START TASK DATA

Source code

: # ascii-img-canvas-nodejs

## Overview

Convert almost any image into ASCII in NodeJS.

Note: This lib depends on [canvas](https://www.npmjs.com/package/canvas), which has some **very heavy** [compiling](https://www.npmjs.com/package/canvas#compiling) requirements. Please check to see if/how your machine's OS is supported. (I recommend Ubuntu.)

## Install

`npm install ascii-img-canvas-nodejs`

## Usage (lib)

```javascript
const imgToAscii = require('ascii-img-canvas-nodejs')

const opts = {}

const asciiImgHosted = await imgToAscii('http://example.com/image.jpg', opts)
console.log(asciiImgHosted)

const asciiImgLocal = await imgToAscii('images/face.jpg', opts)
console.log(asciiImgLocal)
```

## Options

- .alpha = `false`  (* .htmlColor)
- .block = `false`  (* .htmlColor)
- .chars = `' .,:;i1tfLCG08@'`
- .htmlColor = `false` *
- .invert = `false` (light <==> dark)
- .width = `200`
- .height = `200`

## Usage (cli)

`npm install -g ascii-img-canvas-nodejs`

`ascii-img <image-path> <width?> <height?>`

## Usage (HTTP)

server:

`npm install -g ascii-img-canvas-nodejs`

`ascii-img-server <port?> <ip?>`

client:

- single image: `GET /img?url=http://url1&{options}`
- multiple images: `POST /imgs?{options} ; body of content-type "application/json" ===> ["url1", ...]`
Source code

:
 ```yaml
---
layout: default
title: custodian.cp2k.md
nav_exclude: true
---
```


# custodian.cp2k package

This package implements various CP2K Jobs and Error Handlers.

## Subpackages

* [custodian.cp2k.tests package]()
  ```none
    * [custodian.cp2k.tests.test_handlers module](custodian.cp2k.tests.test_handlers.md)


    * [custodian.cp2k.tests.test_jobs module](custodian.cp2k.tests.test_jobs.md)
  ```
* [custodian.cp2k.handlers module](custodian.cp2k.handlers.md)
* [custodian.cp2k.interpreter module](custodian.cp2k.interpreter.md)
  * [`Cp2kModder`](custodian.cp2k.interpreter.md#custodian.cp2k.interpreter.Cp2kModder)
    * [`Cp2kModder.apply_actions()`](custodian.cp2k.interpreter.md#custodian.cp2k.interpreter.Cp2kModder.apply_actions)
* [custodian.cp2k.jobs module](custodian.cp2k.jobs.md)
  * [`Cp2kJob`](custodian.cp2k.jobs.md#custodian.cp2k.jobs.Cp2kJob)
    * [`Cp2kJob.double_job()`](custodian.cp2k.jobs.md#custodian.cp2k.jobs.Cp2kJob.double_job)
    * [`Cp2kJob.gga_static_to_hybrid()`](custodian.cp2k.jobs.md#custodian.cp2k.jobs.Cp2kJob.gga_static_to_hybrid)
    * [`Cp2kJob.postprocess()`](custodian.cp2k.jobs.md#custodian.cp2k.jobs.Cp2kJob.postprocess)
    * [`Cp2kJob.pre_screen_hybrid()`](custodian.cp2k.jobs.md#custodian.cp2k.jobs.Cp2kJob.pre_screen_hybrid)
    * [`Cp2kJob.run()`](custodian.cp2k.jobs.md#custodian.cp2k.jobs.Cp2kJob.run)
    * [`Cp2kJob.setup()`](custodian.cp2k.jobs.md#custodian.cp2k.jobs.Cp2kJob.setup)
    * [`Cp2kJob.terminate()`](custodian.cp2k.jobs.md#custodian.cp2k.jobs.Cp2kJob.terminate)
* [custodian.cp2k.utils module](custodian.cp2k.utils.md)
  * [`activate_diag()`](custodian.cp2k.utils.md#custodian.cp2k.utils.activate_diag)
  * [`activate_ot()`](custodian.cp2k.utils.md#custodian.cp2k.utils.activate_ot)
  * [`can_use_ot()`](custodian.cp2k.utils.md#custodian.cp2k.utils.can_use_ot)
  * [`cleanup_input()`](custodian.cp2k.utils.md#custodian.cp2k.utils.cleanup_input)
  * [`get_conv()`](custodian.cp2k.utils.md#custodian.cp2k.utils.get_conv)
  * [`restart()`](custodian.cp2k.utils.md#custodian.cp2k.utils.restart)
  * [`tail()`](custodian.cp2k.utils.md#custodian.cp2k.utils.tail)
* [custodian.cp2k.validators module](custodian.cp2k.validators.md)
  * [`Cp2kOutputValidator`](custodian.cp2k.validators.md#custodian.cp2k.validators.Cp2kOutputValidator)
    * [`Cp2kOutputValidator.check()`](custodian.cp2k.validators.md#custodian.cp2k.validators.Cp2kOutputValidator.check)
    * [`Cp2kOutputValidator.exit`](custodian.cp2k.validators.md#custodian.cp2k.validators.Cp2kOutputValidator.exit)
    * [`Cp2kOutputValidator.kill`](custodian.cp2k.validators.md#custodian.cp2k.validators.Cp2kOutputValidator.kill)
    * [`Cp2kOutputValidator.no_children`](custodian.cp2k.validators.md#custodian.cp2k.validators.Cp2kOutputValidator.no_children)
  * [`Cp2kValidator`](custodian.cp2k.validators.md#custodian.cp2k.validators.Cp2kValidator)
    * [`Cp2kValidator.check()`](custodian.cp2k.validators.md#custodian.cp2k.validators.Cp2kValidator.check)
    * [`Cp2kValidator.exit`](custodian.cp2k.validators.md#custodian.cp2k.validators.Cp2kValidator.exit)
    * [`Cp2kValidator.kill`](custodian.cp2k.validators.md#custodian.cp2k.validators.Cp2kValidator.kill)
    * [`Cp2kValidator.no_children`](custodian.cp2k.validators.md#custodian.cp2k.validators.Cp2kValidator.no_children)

END TASK DATA

### INSTRUCTIONS TO FOLLOW
The answer should consist of the lines from the first line of the entries through the line with "## Usage (HTTP)", copied exactly.

### WRITTEN RESPONSE
Source code

: # ascii-img-canvas-nodejs

## Overview

Convert almost any image into ASCII in NodeJS.

Note: This lib depends on [canvas](https://www.npmjs.com/package/canvas), which has some **very heavy** [compiling](https://www.npmjs.com/package/canvas#compiling) requirements. Please check to see if/how your machine's OS is supported. (I recommend Ubuntu.)

## Install

`npm install ascii-img-canvas-nodejs`

## Usage (lib)

```javascript
const imgToAscii = require('ascii-img-canvas-nodejs')

const opts = {}

const asciiImgHosted = await imgToAscii('http://example.com/image.jpg', opts)
console.log(asciiImgHosted)

const asciiImgLocal = await imgToAscii('images/face.jpg', opts)
console.log(asciiImgLocal)
```

## Options

- .alpha = `false`  (* .htmlColor)
- .block = `false`  (* .htmlColor)
- .chars = `' .,:;i1tfLCG08@'`
- .htmlColor = `false` *
- .invert = `false` (light <==> dark)
- .width = `200`
- .height = `200`

## Usage (cli)

`npm install -g ascii-img-canvas-nodejs`

`ascii-img <image-path> <width?> <height?>`

## Usage (HTTP)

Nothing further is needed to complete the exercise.